I got three picture books that came already encased in plastic, so here they are in today’s roundup: Lady in the Water: A bedtime story by M. Night Shyamalan (illustrated by Crash McCreery), Lucy Dove by Janice Del Negro (illustrated by Leonid Gore), and Zin! Zin! Zin! A Violin by Lloyd Moss (illustrated by Marjorie Priceman), books 73-75 for 2009.

Lady in the Water is based on the film of the same title. Having watched that documentary about M. Night Shyamalan on cable that turned out to be a hoax (a guerilla tactic for the pre-publicity of The Village), I still get the creeps reading this book, which, in a cautionary tone, tells the reader about the narf, the “lady in the water,” a rare type of sea nymph that could be living right in your backyard.

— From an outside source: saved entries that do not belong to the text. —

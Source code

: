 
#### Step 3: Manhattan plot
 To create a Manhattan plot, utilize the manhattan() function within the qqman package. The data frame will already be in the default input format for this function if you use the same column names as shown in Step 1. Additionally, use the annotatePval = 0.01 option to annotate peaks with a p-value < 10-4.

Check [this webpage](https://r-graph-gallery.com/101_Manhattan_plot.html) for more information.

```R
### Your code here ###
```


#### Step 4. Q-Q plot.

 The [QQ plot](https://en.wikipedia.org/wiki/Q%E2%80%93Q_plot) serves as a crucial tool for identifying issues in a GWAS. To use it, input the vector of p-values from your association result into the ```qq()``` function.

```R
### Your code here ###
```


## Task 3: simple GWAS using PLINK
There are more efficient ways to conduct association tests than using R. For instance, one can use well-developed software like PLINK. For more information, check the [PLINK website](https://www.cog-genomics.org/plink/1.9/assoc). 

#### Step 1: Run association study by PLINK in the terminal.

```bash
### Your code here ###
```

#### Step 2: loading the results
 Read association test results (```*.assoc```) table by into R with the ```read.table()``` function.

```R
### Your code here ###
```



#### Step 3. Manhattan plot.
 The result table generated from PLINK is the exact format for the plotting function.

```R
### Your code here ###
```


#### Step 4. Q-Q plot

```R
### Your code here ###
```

The narrator enumerates the signs that point to a narf: sprinklers going off by mistake, slime in the swimming pool, pinpricks in the chest, and the narf looks for a person that can be used as a vessel so that she can return to the ocean.

But there is something else that could be in your backyard, the hyena-like scrunt that hunts for the narf as prey. The scrunt is also afraid of Tartutic, three monkey-like creatures that lie in wait for the scrunt to make a wrong move.